Attorney Strouse quoted each a fee of
approximately $900 for their respective
bankruptcy proceedings, consisting of $300
in filing fees and $600 in legal fees. It
is undisputed that the initial fee quote was
less than $1,000.
¶16 On February 3, 2010, they met again
and G.B. offered to provide website design
services in exchange for the $600 attorney
fee. The OLR alleged that Attorney Strouse
orally agreed to G.B.'s suggestion. G.B.
claimed he subsequently spent some 15 hours
on the website project. Attorney Strouse
disputes this claim, stating that he
rejected G.B.'s suggestion because a
longtime friend did his website design. He
claims that, instead, he renewed his offer
for a "special rate" of $975 conditioned
upon receiving $650 up front before filing
the bankruptcy petition. G.B. gave Attorney
Strouse $300 for the bankruptcy filing fee
that day.
¶17 On March 6, 2010, G.B. met with
Attorney Strouse's law associate to review
and sign bankruptcy schedules for his
bankruptcy petition. The schedules included
Form 2016(b), which stated that Attorney
Strouse had agreed to accept $0.00 in
attorney's fees and that no balance was
due. The form also contained the following
certification: "I certify that the
foregoing is a complete statement of any
agreement or arrangement for payment to me
for representation of the debtor(s) in this
bankruptcy proceeding."
¶18 G.B. stated that he interpreted the
$0 as evidence of the agreement to exchange
web design for legal fees. Attorney Strouse
maintains that the $0 figure was an error;
he stated that the bankruptcy petition had
to be filed quickly because a small claims
action had just been filed against G.B.
¶19 On March 8, 2010, Attorney Strouse
filed G.B.'s bankruptcy petition and sent
G.B. a letter advising him that the
bankruptcy petition had been filed. This
letter did not request any additional fee.

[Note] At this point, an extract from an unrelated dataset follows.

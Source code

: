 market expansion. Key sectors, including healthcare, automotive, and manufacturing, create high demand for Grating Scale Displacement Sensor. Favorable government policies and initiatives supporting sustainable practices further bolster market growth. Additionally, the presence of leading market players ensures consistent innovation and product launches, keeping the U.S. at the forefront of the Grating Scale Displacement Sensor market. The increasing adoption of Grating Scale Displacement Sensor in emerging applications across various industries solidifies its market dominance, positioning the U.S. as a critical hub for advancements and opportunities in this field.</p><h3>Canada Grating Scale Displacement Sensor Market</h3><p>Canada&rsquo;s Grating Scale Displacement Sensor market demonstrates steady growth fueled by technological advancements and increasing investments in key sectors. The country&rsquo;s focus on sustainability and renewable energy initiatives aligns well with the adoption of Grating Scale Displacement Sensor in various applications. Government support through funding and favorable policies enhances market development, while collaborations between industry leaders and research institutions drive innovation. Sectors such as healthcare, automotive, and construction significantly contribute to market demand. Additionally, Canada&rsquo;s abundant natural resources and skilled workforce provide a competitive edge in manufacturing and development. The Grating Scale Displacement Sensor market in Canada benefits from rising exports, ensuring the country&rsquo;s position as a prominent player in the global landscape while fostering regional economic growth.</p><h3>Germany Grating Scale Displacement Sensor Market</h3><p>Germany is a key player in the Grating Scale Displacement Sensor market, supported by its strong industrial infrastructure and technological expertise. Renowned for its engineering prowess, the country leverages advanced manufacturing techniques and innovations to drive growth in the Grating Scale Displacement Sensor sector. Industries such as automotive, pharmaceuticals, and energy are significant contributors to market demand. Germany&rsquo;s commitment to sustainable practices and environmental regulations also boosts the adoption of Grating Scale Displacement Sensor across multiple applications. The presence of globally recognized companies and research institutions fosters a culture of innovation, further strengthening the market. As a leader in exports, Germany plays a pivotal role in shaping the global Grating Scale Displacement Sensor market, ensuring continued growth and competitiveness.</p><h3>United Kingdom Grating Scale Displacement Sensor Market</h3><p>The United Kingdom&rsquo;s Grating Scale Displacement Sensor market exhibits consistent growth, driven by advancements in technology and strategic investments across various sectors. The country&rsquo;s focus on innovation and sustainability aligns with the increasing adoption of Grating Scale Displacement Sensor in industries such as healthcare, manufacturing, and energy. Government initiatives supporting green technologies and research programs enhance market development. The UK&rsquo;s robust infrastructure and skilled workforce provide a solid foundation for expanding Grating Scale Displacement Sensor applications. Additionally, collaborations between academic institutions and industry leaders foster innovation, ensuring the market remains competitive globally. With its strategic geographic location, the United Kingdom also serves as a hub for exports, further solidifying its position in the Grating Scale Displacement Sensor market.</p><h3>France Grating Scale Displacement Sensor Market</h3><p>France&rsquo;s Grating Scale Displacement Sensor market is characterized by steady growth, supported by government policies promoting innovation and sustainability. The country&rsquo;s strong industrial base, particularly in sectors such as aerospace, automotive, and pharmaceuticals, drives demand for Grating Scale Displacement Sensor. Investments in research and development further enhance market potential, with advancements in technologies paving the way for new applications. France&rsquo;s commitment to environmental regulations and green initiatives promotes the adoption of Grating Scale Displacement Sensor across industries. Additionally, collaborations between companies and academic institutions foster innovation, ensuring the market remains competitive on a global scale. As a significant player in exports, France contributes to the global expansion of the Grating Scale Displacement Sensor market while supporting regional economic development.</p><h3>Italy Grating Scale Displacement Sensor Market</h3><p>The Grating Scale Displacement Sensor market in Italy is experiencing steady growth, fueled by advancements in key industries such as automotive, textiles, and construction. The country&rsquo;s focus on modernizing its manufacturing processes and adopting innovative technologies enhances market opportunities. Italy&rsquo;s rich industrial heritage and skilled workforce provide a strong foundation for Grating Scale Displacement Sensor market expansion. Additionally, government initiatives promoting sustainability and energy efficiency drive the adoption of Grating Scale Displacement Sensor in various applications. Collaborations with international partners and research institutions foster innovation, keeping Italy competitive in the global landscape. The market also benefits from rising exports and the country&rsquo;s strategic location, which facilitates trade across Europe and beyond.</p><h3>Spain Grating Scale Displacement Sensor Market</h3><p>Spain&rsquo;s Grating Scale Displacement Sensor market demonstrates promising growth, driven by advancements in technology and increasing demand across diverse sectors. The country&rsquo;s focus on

¶20 On or about March 15, 2010, Attorney
Strouse and G.B. spoke by telephone. The
substance of that conversation is hotly
contested. G.B. claimed that Attorney
Strouse abruptly stated that he no longer
wanted G.B. to work on the website and
demanded $750, increasing the total cost of
representation to $1,050. Attorney Strouse
claims that G.B. realized that most of the
work on his bankruptcy case was done and
didn't intend to pay his balance. Attorney
Strouse acknowledged that he "got angry" and
demanded payment.
¶21 On March 17, 2010, Attorney Strouse
sent G.B. an invoice for $1,050, reflecting
a $300 payment received and a new balance
due of $750. A series of oral demands for
payment and refusals ensued. G.B.
terminated Attorney Strouse's representation
and Attorney Strouse withdrew as counsel for
G.B.'s bankruptcy case.
¶22 On March 26, 2010, G.B. filed a
small claims action against Attorney Strouse
in Kenosha County, seeking a refund of his
$300 filing fee, and alleging that Attorney
Strouse reneged on a barter for services
agreement. On July 21, 2010, G.B. prevailed
at a bench trial. The transcript from this
small claims proceeding reflects that the
circuit court found that Attorney Strouse
reneged on a barter agreement for services.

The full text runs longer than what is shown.